Aiming is nothing more than your mind via your eyes concentrating on a miniscule spot.


----------



## slicer

You got it Oldgeez! where eyes look arrow hits....execution never stops once started. Simple as that. We make it to hard on ourselves don't we?


----------



## oldgeez

well, the premise is simple enough, but like my old boss, don greer, used to say "if it was easy, we'd have monkeys doing it!!" it's just like anything else new, you make a lot of progress really fast, but the devil is in the details. this change-over was rather easy because the conscious mind did the changing. it just had to switch to a new set of priorities. the conscious mind still can only do 1 thing at a time..there are still a bussillion things going on that have long since been relegated to the subconscious thru shear repetition. the aiming "anxiety" is the main thing that has radically dimenished and holding time is shortened. this makes for a much more relaxed and steadier shot. i hope things continue to get better, but only time will tell


----------



## swhipple

Complete archery noob here but I've been struggling with trying to hold the pin on the X myself... I can't wait for it to stop raining so I can try it myself..

Thanks for the info

Shawn


----------



## steve peterson

the guys are telling you the right way ,but this might be easier for you to do, buy a 2x scope no dot in it just a large or medium circle look at the center of the x and trust yourself it will go there, once it is sighted in. good luck steve


----------



## oldgeez

it is working great, but i use a 6 power..dumped my 8x, but i still got it..just in case, lol!! i'm shooting 3d now, and definitely having problems!! can't use a circle, have to use an lp light. it's coming around though..same principles apply. looking at the target before i draw, concentrating on the spot and working on execution. the blue light is getting in the way because i'm kinda watching it..i'm waiting on the light to fade like slicer's


----------



## slicer

I think sometimes my mind just trusts the location of the pin in relation to the sight ring and just positions the spot I look at in that area of the sight ring. More of a "feel" for the spot. The more you focus on shooting like you're blind bailing....good feeling shots, smooth steady until it goes off...no care for the result, the more you start to "feel" the aim of the shot. You just get into an invisible slot and shoot free and aggressive.
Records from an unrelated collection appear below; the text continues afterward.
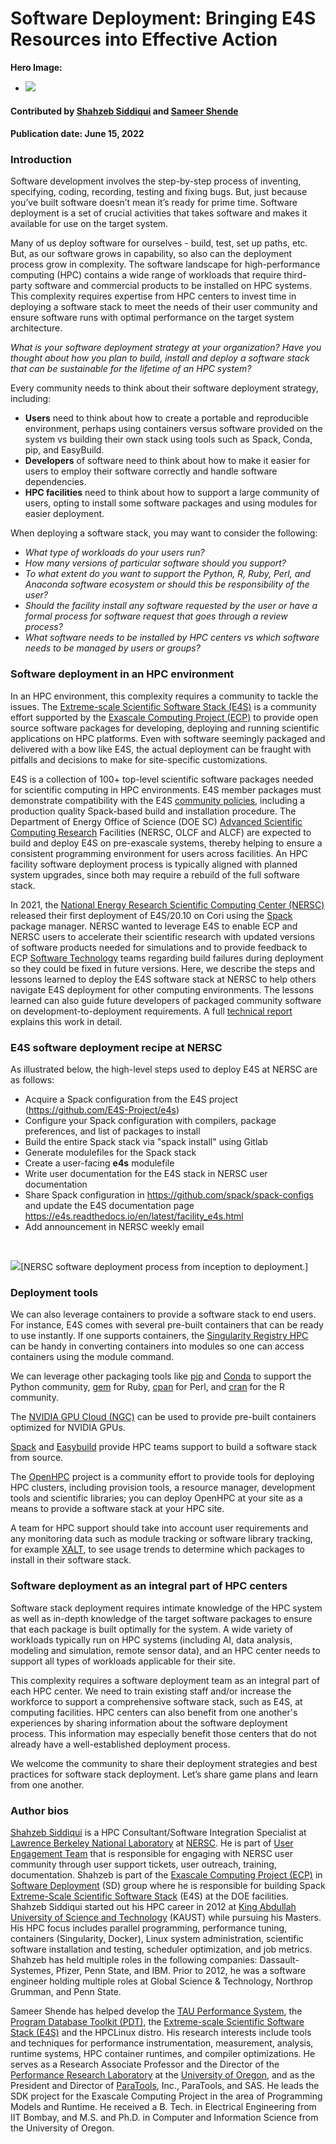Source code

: # Software Deployment: Bringing E4S Resources into Effective Action

**Hero Image:**

- <img src='../../images/Blog_2206_AE4s_A.png' />

#### Contributed by [Shahzeb Siddiqui](https://github.com/shahzebsiddiqui) and [Sameer Shende](https://github.com/sameershende)

#### Publication date: June 15, 2022

### Introduction

Software development involves the step-by-step process of inventing, specifying,
coding, recording, testing and fixing bugs.  But, just because you’ve built software 
doesn’t mean it’s ready for prime time. Software deployment is a set of crucial 
activities that takes software and makes it available for use on the target 
system. 

Many of us deploy software for ourselves - build, test, set up paths, etc. But,
as our software grows in capability, so also can the deployment process grow in 
complexity. The software landscape for high-performance computing (HPC) contains a 
wide range of workloads that require third-party software and commercial 
products to be installed on HPC systems.  This complexity requires expertise 
from HPC centers to invest time in deploying a software stack to meet the needs 
of their user community and ensure software runs with optimal performance on the 
target system architecture.

*What is your software deployment strategy at your organization?* *Have you 
thought about how you plan to build, install and deploy a software stack that 
can be sustainable for the lifetime of an HPC system?* 

Every community needs to think about their software deployment strategy, 
including:

- **Users** need to think about how to create a portable and reproducible 
environment, perhaps using containers versus software provided on the system vs 
building their own stack using tools such as Spack, Conda, pip, and EasyBuild.
- **Developers** of software need to think about how to make it easier for users 
to employ their software correctly and handle software dependencies.
- **HPC facilities** need to think about how to support a large community of 
users, opting to install some software packages and using modules for easier
deployment.

When deploying a software stack, you may want to consider the following:
- *What type of workloads do your users run?*
- *How many versions of particular software should you support?*
- *To what extent do you want to support the Python, R, Ruby, Perl, and Anaconda 
software ecosystem or should this be responsibility of the user?*
- *Should the facility install any software requested by the user or have a 
formal process for software request that goes through a review process?* 
- *What software needs to be installed by HPC centers vs which software 
needs to be managed by users or groups?* 

### Software deployment in an HPC environment

In an HPC environment, this complexity requires a community to tackle the issues.  The [Extreme-scale Scientific Software Stack (E4S)](https://e4s.readthedocs.io/en/latest/introduction.html)
is a community effort supported by the [Exascale Computing Project (ECP)](http://exascaleproject.org)
to provide open source software packages for developing, deploying and running 
scientific applications on HPC platforms. Even with 
software seemingly packaged and delivered with a bow like E4S, the actual 
deployment can be fraught with pitfalls and decisions to make for site-specific 
customizations. 

E4S is a collection of 100+ top-level scientific software packages needed
for scientific computing in HPC environments. E4S member packages must demonstrate compatibility with the E4S
[community policies](https://e4s-project.github.io/policies.html), 
including a production quality Spack-based build and installation procedure. 
The Department of Energy Office of Science (DOE SC)
[Advanced Scientific Computing Research](https://www.energy.gov/science/ascr/advanced-scientific-computing-research)
Facilities (NERSC, OLCF and ALCF) are expected to build and deploy E4S on 
pre-exascale systems, thereby helping to ensure a consistent programming environment 
for users across facilities. 
An HPC facility software deployment process is 
typically aligned with planned system upgrades, since both may require a rebuild 
of the full software stack. 

In 2021, the [National Energy Research Scientific Computing Center (NERSC)](https://nersc.gov/)
released their first deployment of E4S/20.10 on Cori using the [Spack](https://spack.io/) 
package manager.  NERSC wanted to leverage E4S to enable ECP and NERSC users to accelerate 
their scientific research with updated versions of software products needed for 
simulations and to provide feedback to ECP 
[Software Technology](https://www.exascaleproject.org/research/#software) 
teams regarding build failures during deployment so they could be fixed in future versions. 
Here, we describe the steps and lessons learned to deploy the E4S software stack at 
NERSC to help others navigate E4S deployment for other computing environments.  The lessons learned can also 
guide future developers of packaged community software on development-to-deployment 
requirements. A full [technical report](https://www.osti.gov/biblio/1868332-software-deployment-process-nersc-deploying-extreme-scale-scientific-software-stack-e4s-using-spack-national-energy-research-scientific-computing-center-nersc)
explains this work in detail. 


### E4S software deployment recipe at NERSC

As illustrated below, the high-level steps used to deploy E4S at NERSC are as follows:
- Acquire a Spack configuration from the E4S project (https://github.com/E4S-Project/e4s)
- Configure your Spack configuration with compilers, package preferences, and list of
packages to install
- Build the entire Spack stack via "spack install" using Gitlab 
- Generate modulefiles for the Spack stack
- Create a user-facing **e4s** modulefile
- Write user documentation for the E4S stack in NERSC user documentation 
- Share Spack configuration in https://github.com/spack/spack-configs and update the
E4S documentation page https://e4s.readthedocs.io/en/latest/facility_e4s.html 
- Add announcement in NERSC weekly email

<br>

<img src='../../images/Blog_2205_SoftwareDeploymentProcess.png' class='page lightbox'/>[NERSC software deployment process from inception to deployment.]


### Deployment tools

We can also leverage containers to provide a software stack to end users.  For 
instance, E4S comes with several pre-built containers that can be ready to use 
instantly. If one supports containers, the [Singularity Registry HPC](https://singularity-hpc.readthedocs.io/en/latest/) 
can be handy in converting containers into modules so one can access containers 
using the module command. 

We can leverage other packaging tools like [pip](https://pip.pypa.io/en/stable/)
and [Conda](https://docs.conda.io/en/latest/) to support the Python community, 
[gem](https://rubygems.org/) for Ruby, [cpan](https://www.cpan.org/) for Perl, and 
[cran](https://cran.r-project.org/) for the R community. 

The [NVIDIA GPU Cloud (NGC)](https://www.nvidia.com/en-us/gpu-cloud/) can be used 
to provide pre-built containers optimized for NVIDIA GPUs. 

[Spack](https://spack.io/) and [Easybuild](https://easybuild.io/) provide HPC 
teams support to build a software stack from source. 

The [OpenHPC](https://openhpc.community/) project is a community effort to 
provide tools for deploying HPC clusters, including provision tools, 
a resource manager, development tools and scientific libraries; you can deploy
OpenHPC at your site as a means to provide a software stack at your HPC site.

A team for HPC support should take into account user requirements and any monitoring
data such as module tracking or software library tracking, for example [XALT](https://xalt.readthedocs.io/en/latest/), 
to see usage trends to determine which packages to install in their software stack. 

### Software deployment as an integral part of HPC centers

Software stack deployment requires intimate knowledge of the HPC system as well as 
in-depth knowledge of the target software packages to ensure that each package is built 
optimally for the system. A wide variety of workloads typically run 
on HPC systems (including AI, data analysis, modeling and simulation, remote sensor 
data), and an HPC center needs to support all types of workloads applicable for their
site. 

This complexity requires a software deployment team as an integral part of each 
HPC center.  We need to train existing staff and/or increase the workforce 
to support a comprehensive software stack, such as E4S, at computing facilities. HPC 
centers can also benefit from one another's experiences by sharing information about the software deployment process. 
This information may especially benefit those centers that do not already have a well-established deployment process.

We welcome the community to share their deployment strategies and best 
practices for software stack deployment. Let’s share game plans and learn from one another. 


### Author bios

[Shahzeb Siddiqui](https://github.com/shahzebsiddiqui) is a HPC 
Consultant/Software Integration Specialist at 
[Lawrence Berkeley National Laboratory](https://www.lbl.gov/) at 
[NERSC](http://nersc.gov/). He is part of 
[User Engagement Team](https://www.nersc.gov/about/nersc-staff/user-engagement/) 
that is responsible for engaging with NERSC user community through user support 
tickets, user outreach, training, documentation. Shahzeb is part of the 
[Exascale Computing Project (ECP)](https://www.exascaleproject.org/) in 
[Software Deployment](https://www.exascaleproject.org/research-group/software-deployment-at-the-facilities/) (SD) group 
where he is responsible for building Spack [Extreme-Scale Scientific Software Stack](https://e4s-project.github.io/) (E4S) at the DOE facilities. 
Shahzeb Siddiqui started out his HPC career in 2012 
at [King Abdullah University of Science and Technology](https://www.kaust.edu.sa/en) (KAUST) 
while pursuing his Masters. His HPC focus includes parallel programming, 
performance tuning, containers (Singularity, Docker), Linux system administration,
scientific software installation and testing, scheduler optimization, and 
job metrics. Shahzeb has held multiple roles in the following 
companies: Dassault-Systemes, Pfizer, Penn State, and IBM. Prior to 2012, he was 
a software engineer holding multiple roles at Global Science & Technology, 
Northrop Grumman, and Penn State.

Sameer Shende has helped develop the 
[TAU Performance System](http://www.cs.uoregon.edu/research/tau/home.php), the 
[Program Database Toolkit (PDT)](https://www.cs.uoregon.edu/research/pdt/home.php), 
the [Extreme-scale Scientific Software Stack (E4S)](https://e4s.io) 
and the HPCLinux distro. His research interests include tools and techniques for 
performance instrumentation, measurement, analysis, runtime systems, 
HPC container runtimes, and compiler optimizations. He serves as a 
Research Associate Professor and the Director of the 
[Performance Research Laboratory](https://nic.uoregon.edu/prl/home.php) at the 
[University of Oregon](https://www.uoregon.edu/), 
and as the President and Director of [ParaTools](https://www.paratools.com/),
Inc., ParaTools, and SAS. He leads the SDK project for the 
Exascale Computing Project in the area of Programming Models and Runtime. 
He received a B. Tech. in Electrical Engineering from IIT Bombay, and M.S.
and Ph.D. in Computer and Information Science from the University of Oregon.

<!---
Publish: yes
Pinned: no
Topics: release and deployment, configuration and builds
--->
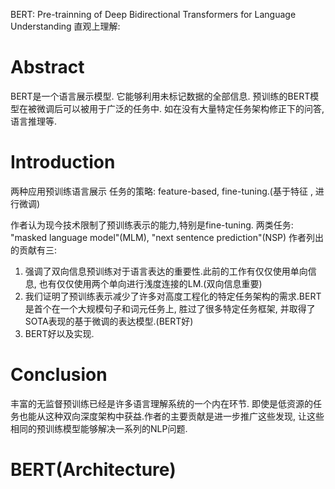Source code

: BERT: Pre-trainning of Deep Bidirectional Transformers for Language Understanding
直观上理解: 
# Abstract
BERT是一个语言展示模型. 它能够利用未标记数据的全部信息.
预训练的BERT模型在被微调后可以被用于广泛的任务中. 如在没有大量特定任务架构修正下的问答, 语言推理等.
# Introduction
两种应用预训练语言展示 任务的策略: feature-based, fine-tuning.(基于特征 , 进行微调)

作者认为现今技术限制了预训练表示的能力,特别是fine-tuning.
两类任务: "masked language model"(MLM), "next sentence prediction"(NSP)
作者列出的贡献有三:
1. 强调了双向信息预训练对于语言表达的重要性.此前的工作有仅仅使用单向信息, 也有仅仅使用两个单向进行浅度连接的LM.(双向信息重要)
2. 我们证明了预训练表示减少了许多对高度工程化的特定任务架构的需求.BERT是首个在一个大规模句子和词元任务上, 胜过了很多特定任务框架, 并取得了SOTA表现的基于微调的表达模型.(BERT好)
3. BERT好以及实现.

# Conclusion
丰富的无监督预训练已经是许多语言理解系统的一个内在环节. 即使是低资源的任务也能从这种双向深度架构中获益.作者的主要贡献是进一步推广这些发现, 让这些相同的预训练模型能够解决一系列的NLP问题.

# BERT(Architecture)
I heard the Ranger Sniper trainer on top shot last night tell one of the shooters when faced with a 1,000 yard shot, "Accept the movement in your sight and execute a smooth trigger pull". I said, "you bet!" Wife looked up from her book and gave me a funny look. If it's precise enough for a sniper at 1,000 yards it's precise enough for me.


----------



## bfoot

This reminds me of a question I was going to post which was, " is improvement in archery gradual or does it happen in bursts". I agree with all the archers who replied but I think that at first we struggle with aiming, working on form, not punching the trigger, relaxing release hand, etc. etc. After doing this for some time improvement comes in a flash or a leap. At least this has been the case for me.

I have studies Zen for 25 or so years (practiced it as well) and an ago old question was, "Is Enlightenment sudden or gradual". There were various schools of Buddhism that argued each side until a brilliant Zen Master with no formal training yet highly enlightened, stated, "It is both". That is it is sudden after years of hard work.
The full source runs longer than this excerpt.